Thursday, February 28, 2002

Glass Columns



By Linda

An array of numerous clear glittering glass columns each nearly one hundred feet high and about a foot thick contains the history of the Aiel up to the Agreement of Rhuidean. The Aes Sedai with the Jenn thus ensured that the history of the Aiel would not be lost and that the prophecy might be fulfilled. Aviendha wondered if the Aes Sedai programmed the glass columns to show the Aiel their past or if they placed the ter’angreal and allowed it to show what it pleased to grant wisdom to the Aiel (Towers of Midnight, Near Avendesora). For thousands of years since that Agreement, any Aiel man wishing to be a clan chief must enter the ter’angreal and learn their true history. They come out marked on one arm with a dragon or do not come out. Only one man in three returns. The ter’angreal was able to distinguish Rand and mark him with two dragons. Aiel women who wish to be Wise Ones also enter the ter’angreal but they do not receive any marking. The women have a much higher survival rate (The World of Robert Jordan’s The Wheel of Time). If a person without Aiel ancestry enters the columns they see no visions at all (Crossroads of Twilight ebook Q&A).

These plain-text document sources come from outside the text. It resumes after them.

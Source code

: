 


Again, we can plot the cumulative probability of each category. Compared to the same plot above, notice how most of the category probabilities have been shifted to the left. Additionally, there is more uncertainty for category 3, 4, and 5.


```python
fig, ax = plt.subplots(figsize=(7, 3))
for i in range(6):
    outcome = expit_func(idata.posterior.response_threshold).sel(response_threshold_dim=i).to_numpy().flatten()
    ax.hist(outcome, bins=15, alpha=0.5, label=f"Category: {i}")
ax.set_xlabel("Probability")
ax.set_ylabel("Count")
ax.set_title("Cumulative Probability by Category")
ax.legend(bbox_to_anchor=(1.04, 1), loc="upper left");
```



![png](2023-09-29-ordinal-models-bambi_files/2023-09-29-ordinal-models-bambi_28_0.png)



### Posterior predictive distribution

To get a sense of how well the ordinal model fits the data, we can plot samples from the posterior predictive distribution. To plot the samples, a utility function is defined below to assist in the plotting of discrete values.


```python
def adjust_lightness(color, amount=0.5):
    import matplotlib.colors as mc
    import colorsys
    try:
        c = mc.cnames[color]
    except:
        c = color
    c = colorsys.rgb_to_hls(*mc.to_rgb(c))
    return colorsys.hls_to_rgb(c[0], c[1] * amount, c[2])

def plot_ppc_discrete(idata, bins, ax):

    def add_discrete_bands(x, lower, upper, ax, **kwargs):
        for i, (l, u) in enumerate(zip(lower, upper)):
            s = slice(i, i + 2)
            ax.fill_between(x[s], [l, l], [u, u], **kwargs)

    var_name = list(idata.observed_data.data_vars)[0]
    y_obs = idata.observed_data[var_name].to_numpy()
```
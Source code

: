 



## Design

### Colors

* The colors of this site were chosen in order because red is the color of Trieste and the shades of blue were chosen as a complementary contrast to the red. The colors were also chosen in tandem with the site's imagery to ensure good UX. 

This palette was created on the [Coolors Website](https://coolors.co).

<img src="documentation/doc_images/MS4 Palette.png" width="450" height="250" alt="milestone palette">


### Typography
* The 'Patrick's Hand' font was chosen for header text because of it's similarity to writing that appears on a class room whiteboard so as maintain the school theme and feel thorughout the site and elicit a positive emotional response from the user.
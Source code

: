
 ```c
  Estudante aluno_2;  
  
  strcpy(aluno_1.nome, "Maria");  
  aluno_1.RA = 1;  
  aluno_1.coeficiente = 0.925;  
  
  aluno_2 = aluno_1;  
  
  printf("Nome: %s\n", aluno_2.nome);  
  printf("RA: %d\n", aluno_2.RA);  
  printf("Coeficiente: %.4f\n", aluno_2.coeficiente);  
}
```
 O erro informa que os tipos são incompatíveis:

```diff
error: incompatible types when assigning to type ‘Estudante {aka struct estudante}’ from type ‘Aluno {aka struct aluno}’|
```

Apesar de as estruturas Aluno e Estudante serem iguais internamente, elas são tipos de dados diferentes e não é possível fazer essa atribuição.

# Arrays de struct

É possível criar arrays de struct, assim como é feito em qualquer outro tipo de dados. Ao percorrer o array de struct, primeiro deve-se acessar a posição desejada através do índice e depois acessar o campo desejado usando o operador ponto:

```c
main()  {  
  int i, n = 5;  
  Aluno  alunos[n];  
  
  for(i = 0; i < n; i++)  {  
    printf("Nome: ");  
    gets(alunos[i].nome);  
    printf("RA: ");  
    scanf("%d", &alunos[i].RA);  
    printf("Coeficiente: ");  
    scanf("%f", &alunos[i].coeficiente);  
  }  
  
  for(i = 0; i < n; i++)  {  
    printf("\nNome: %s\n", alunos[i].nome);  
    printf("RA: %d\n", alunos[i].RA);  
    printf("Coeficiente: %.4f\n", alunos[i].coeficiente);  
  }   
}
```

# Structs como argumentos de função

When an Aiel enters the columns they seem to vanish immediately (The Shadow Rising, The Road to the Spear). The air is cooler within the columns. The history commences with the Agreement of Rhuidean and the person probably experiences it through the eyes of their own ancestors (The Shadow Rising, He Who Comes With the Dawn). With each step into the ter’angreal the person goes back in time starting from the first few centuries AB (The Shadow Rising, The Road to the Spear). Progress within the ter’angreal appears to depend on how quickly the person can absorb and accept the memories that they see, as evidenced by Rand catching up with and overtaking Muradin (The Shadow Rising,The Dedicated). If they can’t accept the history, they don’t come out. It is not known what happens to their bodies. As the person moves within the ter’angreal, the columns’ lights flash faster, and the air swirls increasingly strongly until:

The light from the columns was a shimmering blue haze that seemed solid, that seemed to claw the nerves out of his skin. The wind howled, one vast whirlwind sucking inward.

- The Shadow Rising, The Dedicated

These effects are not apparent from the outside. Traversing the array can take up to ten days (The Shadow Rising, He Who Comes With the Dawn).

Only one trip through the columns was allowed.

When Aviendha tried to read the ter’angreal she found that it was vastly more powerful and complex than she thought and that the columns had an awareness. By trying to read the ter’angreal Aviendha may have re-set it, or its awareness of her need for knowledge and her regard of the ancestral memories it gave as no longer useful, made it show her the future instead (Towers of Midnight, Near Avendesora). She still progressed backwards in time as she walked through the columns, but from a distant future to a closer one. It seems the future it showed is not definite, but likely based on the person’s memories and beliefs (and in Aviendha’s case, the buried memories of her trip through the Wise Ones apprentice rings that showed her future) at that time.

Bair also made a second trip through the columns to see if she would also experience what Aviendha did. She saw something similar to Aviendha, but through different eyes—those of her descendants—and believes it is a warning of a future the Aiel must avoid (A Memory of Light, To See The Answer):

"I saw it just as she did," Bair was saying. "Though it was my own descendants who lent me their eyes. I think we will all see it now, if we return the third time. It should be required."

"Three visits?" Melaine said. "That brings change indeed. We still do not know if the second visit will show this, or the previous vision."

- A Memory of Light, The Choice of a Patch

The Wise Ones now wonder what future Aiel will see in the glass columns when they make their first traverse of it: will they see their history or their future? Either way is well worth experiencing, in Bair’s opinion.